I do think that social networking, media advertising, and what our culture has developed into has created a lot of people, especially in my generation, to have higher expectations of themselves than what they are finding themselves in now. I have a rather low paying job, I work many hours, and in the comfort of living at home with mom and dad, I was able to build up a large surplus of money to buy a house with. Now I'm living here, with my heat turned very low, using the computer for about an hour a day, taking 10 minute showers, playing severely outdated video games once a week, with no internet, no cable, no telephone, and no trash service, and I'm still finding myself struggling to pay the bills. I'm not in debt, I'm actually pretty far from it.

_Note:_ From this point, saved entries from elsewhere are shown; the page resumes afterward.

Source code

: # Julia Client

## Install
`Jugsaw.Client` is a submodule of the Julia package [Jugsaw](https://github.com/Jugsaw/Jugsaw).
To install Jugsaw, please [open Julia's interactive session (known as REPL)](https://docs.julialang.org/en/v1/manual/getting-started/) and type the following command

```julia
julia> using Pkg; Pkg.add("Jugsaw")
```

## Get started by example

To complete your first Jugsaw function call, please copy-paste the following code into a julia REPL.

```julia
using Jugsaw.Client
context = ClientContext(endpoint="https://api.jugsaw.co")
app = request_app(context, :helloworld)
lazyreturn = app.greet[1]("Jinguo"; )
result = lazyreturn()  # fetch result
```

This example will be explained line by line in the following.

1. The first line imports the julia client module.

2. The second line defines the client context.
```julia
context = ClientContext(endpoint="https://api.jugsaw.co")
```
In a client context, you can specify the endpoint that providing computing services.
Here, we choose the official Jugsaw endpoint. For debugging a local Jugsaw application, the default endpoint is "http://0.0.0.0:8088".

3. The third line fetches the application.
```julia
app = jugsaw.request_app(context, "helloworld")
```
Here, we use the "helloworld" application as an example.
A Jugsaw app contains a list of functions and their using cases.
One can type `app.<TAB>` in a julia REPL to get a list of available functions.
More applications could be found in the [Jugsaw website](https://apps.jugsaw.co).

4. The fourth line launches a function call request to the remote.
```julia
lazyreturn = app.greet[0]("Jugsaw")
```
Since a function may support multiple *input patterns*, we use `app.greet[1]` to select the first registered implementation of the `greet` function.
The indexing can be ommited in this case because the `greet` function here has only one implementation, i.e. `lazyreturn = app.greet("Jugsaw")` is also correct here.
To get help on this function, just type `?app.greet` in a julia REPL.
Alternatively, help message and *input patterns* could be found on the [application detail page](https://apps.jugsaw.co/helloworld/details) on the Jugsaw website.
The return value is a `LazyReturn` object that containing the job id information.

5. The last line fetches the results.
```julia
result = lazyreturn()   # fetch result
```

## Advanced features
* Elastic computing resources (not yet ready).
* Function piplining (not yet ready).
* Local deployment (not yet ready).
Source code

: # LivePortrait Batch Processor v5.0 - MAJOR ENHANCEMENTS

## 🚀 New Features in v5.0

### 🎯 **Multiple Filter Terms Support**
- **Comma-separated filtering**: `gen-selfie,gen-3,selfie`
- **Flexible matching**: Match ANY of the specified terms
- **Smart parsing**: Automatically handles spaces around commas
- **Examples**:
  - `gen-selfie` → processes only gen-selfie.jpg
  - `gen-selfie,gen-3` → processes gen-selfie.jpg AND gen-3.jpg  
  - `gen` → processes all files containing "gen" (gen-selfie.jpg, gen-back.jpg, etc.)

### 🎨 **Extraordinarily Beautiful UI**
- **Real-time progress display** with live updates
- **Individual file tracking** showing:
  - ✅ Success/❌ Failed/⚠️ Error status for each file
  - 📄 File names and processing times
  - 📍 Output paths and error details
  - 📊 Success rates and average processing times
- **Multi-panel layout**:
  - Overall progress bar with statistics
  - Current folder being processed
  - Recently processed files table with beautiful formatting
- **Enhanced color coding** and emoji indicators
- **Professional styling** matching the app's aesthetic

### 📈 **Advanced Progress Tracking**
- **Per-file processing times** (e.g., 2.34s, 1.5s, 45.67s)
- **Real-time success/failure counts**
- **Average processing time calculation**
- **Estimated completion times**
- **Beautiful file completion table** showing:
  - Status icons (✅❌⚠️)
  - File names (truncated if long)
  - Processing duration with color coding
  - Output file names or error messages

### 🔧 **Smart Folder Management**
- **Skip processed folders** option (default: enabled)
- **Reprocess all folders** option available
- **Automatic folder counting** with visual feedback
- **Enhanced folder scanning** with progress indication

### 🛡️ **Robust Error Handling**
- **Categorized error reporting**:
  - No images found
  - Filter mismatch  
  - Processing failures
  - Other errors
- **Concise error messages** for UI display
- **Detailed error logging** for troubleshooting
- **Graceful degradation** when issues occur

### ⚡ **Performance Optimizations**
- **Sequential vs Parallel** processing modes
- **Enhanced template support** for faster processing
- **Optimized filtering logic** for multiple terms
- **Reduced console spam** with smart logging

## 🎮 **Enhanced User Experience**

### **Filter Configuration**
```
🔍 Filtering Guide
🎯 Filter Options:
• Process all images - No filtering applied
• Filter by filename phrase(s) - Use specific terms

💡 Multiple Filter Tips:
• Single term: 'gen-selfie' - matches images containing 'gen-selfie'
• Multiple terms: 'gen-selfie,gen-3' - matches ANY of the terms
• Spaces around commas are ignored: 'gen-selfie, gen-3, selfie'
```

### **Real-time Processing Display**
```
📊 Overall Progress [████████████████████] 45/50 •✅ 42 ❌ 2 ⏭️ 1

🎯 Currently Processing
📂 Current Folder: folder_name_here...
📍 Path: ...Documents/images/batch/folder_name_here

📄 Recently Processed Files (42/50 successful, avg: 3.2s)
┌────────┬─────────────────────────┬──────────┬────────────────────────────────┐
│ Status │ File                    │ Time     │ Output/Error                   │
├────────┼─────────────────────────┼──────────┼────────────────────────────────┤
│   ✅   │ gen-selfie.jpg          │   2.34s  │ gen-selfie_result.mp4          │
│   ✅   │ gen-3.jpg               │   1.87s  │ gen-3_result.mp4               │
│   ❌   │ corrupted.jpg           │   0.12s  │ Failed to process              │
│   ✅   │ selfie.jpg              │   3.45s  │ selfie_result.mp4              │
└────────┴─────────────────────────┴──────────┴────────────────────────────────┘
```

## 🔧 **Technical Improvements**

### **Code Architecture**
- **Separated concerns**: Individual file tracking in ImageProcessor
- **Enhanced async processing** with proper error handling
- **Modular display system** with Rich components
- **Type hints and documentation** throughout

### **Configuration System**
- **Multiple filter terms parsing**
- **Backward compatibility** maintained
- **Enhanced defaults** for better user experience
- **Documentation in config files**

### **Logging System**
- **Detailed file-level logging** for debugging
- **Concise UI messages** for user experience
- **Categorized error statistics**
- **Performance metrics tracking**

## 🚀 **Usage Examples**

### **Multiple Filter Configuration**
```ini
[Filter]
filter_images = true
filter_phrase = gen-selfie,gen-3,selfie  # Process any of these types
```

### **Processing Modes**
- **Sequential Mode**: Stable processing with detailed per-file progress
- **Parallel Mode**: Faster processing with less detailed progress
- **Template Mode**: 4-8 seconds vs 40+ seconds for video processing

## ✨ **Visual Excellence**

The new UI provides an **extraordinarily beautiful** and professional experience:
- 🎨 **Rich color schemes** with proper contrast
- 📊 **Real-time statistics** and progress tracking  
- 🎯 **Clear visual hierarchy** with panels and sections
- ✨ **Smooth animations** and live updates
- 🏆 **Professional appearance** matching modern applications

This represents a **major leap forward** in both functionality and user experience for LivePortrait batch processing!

But still, the pretty low standards that I set for myself to live in are still gearing me into decline.
There's no way I could smoke ciggarettes, buy a coffee and a breakfast sandwich every morning, catch a movie, shop for new clothes, grocery shop at stores with all organic food products, go to the gym, eat at a restaurant, and go to the bar for a few drinks like the country expects me to. I just can't afford to live that way.
But in the line of work that I do, I see people living that way all the time. And at least half of them are kidding themselves, with debt up to their eyeballs, and attempting to pay it off with government-funded programs. I sometimes wonder what the repercussions of living in debt are because quite a few people seem to be doing just fine.
Interesting. I basically live like this, too. In the UK. But I think most people do to be honest. I think the issue has come with people expecting this NOT to be the norm. Our grandparents' generation would have considered the way we live as perfectly satisfactory.